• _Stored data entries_

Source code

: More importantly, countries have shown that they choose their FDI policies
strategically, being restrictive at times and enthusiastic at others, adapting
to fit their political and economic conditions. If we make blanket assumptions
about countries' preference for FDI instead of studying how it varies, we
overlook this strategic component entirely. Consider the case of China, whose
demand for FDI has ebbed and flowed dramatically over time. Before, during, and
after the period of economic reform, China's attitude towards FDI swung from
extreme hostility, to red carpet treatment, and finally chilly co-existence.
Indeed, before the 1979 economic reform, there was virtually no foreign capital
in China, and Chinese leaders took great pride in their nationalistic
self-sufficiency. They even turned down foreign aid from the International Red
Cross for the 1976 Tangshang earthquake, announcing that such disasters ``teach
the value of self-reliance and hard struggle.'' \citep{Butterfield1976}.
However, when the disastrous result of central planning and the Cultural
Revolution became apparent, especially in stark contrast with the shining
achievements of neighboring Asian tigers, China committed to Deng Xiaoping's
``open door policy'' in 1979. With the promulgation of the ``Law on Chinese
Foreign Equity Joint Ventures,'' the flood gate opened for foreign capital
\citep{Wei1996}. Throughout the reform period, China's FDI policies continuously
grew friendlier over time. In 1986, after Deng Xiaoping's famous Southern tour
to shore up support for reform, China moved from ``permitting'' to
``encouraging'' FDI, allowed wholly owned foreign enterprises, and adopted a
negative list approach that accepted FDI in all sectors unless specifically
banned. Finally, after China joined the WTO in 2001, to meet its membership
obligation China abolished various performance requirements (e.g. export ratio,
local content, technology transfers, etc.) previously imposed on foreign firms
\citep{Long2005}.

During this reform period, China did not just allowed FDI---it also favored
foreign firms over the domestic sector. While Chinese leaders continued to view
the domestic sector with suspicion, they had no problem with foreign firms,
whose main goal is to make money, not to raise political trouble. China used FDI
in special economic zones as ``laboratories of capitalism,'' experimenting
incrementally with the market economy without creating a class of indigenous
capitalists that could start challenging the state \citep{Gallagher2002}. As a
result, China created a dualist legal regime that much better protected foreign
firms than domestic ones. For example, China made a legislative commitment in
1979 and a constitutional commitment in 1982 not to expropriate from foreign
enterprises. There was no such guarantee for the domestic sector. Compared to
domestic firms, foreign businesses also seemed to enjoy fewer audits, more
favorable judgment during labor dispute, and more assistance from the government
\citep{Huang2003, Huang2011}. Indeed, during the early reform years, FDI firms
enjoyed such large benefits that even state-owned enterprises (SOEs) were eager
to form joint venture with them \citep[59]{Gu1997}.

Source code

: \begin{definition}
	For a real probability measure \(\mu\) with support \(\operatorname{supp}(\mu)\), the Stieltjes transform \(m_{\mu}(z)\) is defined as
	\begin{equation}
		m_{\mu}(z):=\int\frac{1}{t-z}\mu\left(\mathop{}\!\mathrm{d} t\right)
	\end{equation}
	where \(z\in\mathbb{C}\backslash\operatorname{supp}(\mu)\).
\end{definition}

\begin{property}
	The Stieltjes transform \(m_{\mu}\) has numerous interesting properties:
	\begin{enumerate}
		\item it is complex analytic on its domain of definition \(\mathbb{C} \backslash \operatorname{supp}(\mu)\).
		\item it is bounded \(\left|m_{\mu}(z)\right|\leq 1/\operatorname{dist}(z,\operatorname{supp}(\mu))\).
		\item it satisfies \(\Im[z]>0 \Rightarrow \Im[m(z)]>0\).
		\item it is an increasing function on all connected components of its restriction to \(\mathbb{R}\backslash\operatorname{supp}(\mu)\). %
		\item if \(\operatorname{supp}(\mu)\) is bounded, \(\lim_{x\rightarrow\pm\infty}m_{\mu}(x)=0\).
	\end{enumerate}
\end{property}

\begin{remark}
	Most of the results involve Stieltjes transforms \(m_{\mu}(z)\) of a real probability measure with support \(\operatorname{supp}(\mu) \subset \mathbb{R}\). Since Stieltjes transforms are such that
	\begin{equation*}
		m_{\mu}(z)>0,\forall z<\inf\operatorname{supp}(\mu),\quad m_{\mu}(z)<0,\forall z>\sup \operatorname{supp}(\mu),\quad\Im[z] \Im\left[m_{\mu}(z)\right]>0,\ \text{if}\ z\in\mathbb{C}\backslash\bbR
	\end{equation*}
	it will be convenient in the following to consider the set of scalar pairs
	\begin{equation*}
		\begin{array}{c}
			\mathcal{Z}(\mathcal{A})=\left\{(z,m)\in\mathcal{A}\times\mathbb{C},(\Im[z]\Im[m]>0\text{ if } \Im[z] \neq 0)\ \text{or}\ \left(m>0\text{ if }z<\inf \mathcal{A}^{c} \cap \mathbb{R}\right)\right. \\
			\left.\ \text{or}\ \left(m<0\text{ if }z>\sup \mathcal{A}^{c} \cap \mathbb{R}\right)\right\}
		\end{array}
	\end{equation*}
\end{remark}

• _Exercise requirements_
Among the entries, copy every line containing the word "after".

• _Solution for this problem_
after the period of economic reform, China's attitude towards FDI swung from
grew friendlier over time. In 1986, after Deng Xiaoping's famous Southern tour
banned. Finally, after China joined the WTO in 2001, to meet its membership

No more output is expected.